Paolo Sorrentino (right) with Toni Servillo at the European Film Awards 2008 in Copenhagen (Picture: EFA/Andreas Böhmig)

Nominated for EUROPEAN FILM 2008
for IL DIVO

Italy has a lot of nominations for this year’s European Film Awards - how does that feel?

Paolo Sorrentino: For me it is a great, great honour because it is the first time I am a candidate here. I think my way to make cinema is very European and I am very happy that the European Film Academy recognizes this characteristic of my movies.

What does it mean to you when you say your way to make movies is European?

PS: I hope it is European! Well, I think that my movie is in the tradition of the cinema of my country, but not only of my country, in the tradition of all of Europe. It is possible to do this movie in another European country. It is a European story.

How would you describe this European characteristic? 

PS: I don’t think you can generalize - generalizing is always wrong, but having said that, [laughs] European film is very close to the audience.

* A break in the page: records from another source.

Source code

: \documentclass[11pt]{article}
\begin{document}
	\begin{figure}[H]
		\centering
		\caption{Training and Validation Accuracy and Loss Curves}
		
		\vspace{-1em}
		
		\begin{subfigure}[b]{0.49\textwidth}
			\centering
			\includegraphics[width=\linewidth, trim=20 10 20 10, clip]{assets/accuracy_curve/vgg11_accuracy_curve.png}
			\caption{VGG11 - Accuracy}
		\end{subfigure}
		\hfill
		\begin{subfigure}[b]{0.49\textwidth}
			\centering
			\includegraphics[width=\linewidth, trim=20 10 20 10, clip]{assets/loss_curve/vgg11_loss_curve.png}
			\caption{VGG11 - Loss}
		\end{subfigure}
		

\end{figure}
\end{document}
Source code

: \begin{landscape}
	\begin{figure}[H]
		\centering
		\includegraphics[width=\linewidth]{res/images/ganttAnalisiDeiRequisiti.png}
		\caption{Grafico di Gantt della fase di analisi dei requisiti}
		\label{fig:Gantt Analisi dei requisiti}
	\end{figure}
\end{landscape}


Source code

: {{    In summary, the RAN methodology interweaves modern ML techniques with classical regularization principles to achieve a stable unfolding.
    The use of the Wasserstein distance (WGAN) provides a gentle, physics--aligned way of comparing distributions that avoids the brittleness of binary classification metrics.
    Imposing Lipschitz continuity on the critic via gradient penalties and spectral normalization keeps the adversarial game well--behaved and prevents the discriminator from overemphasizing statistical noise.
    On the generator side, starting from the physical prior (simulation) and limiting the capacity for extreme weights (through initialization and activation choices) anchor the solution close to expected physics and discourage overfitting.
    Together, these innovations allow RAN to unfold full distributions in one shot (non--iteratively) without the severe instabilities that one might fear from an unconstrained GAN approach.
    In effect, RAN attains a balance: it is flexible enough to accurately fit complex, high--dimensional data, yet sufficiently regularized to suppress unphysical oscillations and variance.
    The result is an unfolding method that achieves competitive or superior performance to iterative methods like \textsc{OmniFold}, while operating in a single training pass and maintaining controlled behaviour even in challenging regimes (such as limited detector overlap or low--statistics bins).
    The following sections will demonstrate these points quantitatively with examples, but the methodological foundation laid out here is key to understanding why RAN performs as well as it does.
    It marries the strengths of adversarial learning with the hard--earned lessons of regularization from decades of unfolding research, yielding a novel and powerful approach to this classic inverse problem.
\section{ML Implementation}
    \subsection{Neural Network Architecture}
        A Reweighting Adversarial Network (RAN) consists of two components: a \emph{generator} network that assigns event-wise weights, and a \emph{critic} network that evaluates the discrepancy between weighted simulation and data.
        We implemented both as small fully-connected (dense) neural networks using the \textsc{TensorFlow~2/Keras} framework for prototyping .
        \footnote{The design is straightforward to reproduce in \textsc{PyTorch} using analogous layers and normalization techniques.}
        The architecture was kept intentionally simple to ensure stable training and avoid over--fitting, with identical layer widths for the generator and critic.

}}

But, at the same time it is far from the commercial characteristic of American cinema. Sometimes I think the most important thing about European cinema is this very close bond with the audience.

Tell me about your movie - how did you get the idea to do it?

PS: For me, it is an old idea. I decided to make this film because Giulio Andreotti [Il Divo, played by Toni Servillo] is a very important person for us. Giulio Andreotti is the most important politician Italy has had in the last half century. The fascination lies in his ambiguity, and he is so psychologically complex that everyone has been intrigued by him over the years. I’ve always wanted to make a film about Andreotti, but when I started reading about him, I found myself wading through literature that was so vast and contradictory, it made my head spin. For a long time I thought that all this “material” could never be funnelled into the essential structure that a film requires.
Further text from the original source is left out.